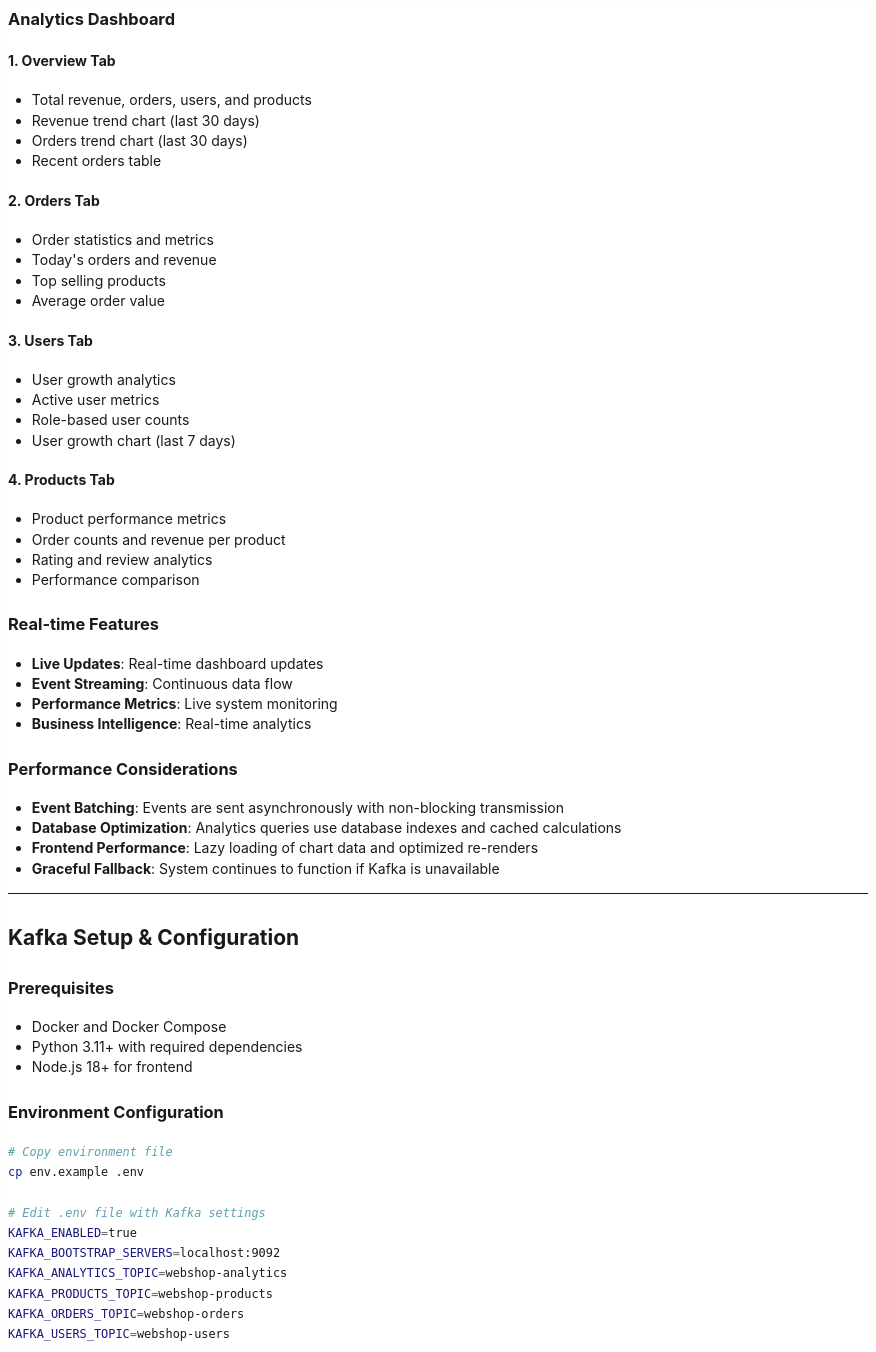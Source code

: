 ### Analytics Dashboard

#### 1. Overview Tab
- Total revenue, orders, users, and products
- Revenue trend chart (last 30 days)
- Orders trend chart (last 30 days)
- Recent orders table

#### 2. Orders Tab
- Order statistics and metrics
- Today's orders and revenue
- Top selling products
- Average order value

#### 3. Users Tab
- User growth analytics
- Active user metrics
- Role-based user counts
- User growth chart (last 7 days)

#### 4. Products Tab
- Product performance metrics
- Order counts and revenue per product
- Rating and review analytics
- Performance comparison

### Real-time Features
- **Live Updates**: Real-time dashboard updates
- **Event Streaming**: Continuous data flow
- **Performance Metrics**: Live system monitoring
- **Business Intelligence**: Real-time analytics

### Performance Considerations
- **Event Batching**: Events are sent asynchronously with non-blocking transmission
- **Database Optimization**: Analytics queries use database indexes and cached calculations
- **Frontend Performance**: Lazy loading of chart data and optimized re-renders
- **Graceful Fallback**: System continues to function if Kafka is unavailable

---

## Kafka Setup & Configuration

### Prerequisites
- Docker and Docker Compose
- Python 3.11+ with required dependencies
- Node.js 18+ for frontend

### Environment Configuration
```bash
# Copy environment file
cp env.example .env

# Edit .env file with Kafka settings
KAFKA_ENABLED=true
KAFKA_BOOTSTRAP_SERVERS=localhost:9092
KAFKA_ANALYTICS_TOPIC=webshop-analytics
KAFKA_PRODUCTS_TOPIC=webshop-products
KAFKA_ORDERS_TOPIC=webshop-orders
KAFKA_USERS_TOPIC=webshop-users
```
* * *
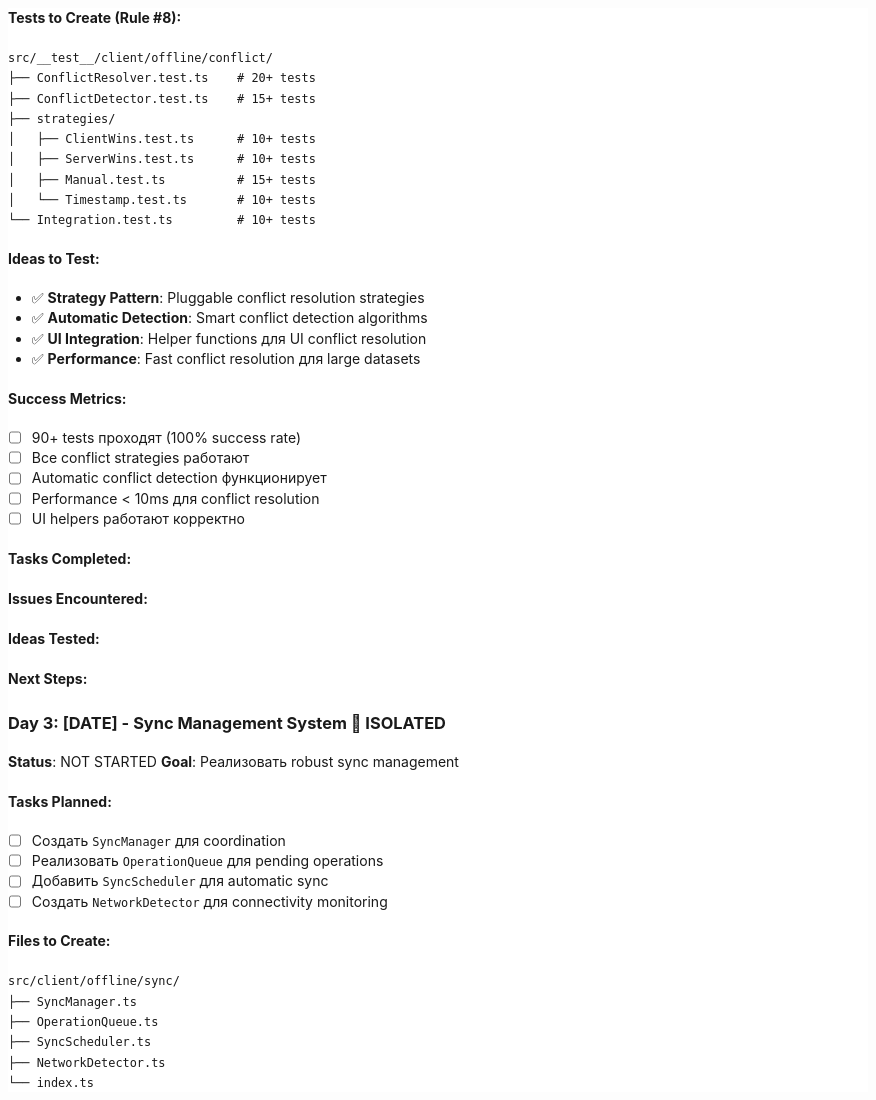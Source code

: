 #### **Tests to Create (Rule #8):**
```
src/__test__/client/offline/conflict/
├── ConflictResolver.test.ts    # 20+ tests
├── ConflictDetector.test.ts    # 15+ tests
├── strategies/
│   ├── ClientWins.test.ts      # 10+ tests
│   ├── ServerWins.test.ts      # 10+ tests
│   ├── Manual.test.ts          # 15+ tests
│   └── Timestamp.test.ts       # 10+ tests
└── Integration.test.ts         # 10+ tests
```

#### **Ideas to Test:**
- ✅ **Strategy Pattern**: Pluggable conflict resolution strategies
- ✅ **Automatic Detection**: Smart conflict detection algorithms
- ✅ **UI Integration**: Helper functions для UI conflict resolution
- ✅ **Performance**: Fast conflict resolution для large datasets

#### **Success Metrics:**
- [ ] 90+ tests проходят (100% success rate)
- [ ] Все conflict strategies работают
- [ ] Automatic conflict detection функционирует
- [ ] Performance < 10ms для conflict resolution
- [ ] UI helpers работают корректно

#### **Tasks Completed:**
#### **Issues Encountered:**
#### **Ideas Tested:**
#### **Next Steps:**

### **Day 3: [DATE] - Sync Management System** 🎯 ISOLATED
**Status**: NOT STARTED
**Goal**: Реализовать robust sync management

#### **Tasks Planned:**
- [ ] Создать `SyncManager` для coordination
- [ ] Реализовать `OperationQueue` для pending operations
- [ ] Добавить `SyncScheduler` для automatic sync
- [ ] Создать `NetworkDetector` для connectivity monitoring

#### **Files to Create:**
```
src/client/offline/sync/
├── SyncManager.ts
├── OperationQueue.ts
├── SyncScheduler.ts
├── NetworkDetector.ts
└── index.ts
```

§ WHAT THE EXERCISE ASKS
Print, without alteration, only the lines above between the one holding "- Top selling products" and the one holding "## Kafka Setup & Configuration", inclusive.

§ ANSWER BELOW
- Top selling products
- Average order value

#### 3. Users Tab
- User growth analytics
- Active user metrics
- Role-based user counts
- User growth chart (last 7 days)

#### 4. Products Tab
- Product performance metrics
- Order counts and revenue per product
- Rating and review analytics
- Performance comparison

### Real-time Features
- **Live Updates**: Real-time dashboard updates
- **Event Streaming**: Continuous data flow
- **Performance Metrics**: Live system monitoring
- **Business Intelligence**: Real-time analytics

### Performance Considerations
- **Event Batching**: Events are sent asynchronously with non-blocking transmission
- **Database Optimization**: Analytics queries use database indexes and cached calculations
- **Frontend Performance**: Lazy loading of chart data and optimized re-renders
- **Graceful Fallback**: System continues to function if Kafka is unavailable

---

## Kafka Setup & Configuration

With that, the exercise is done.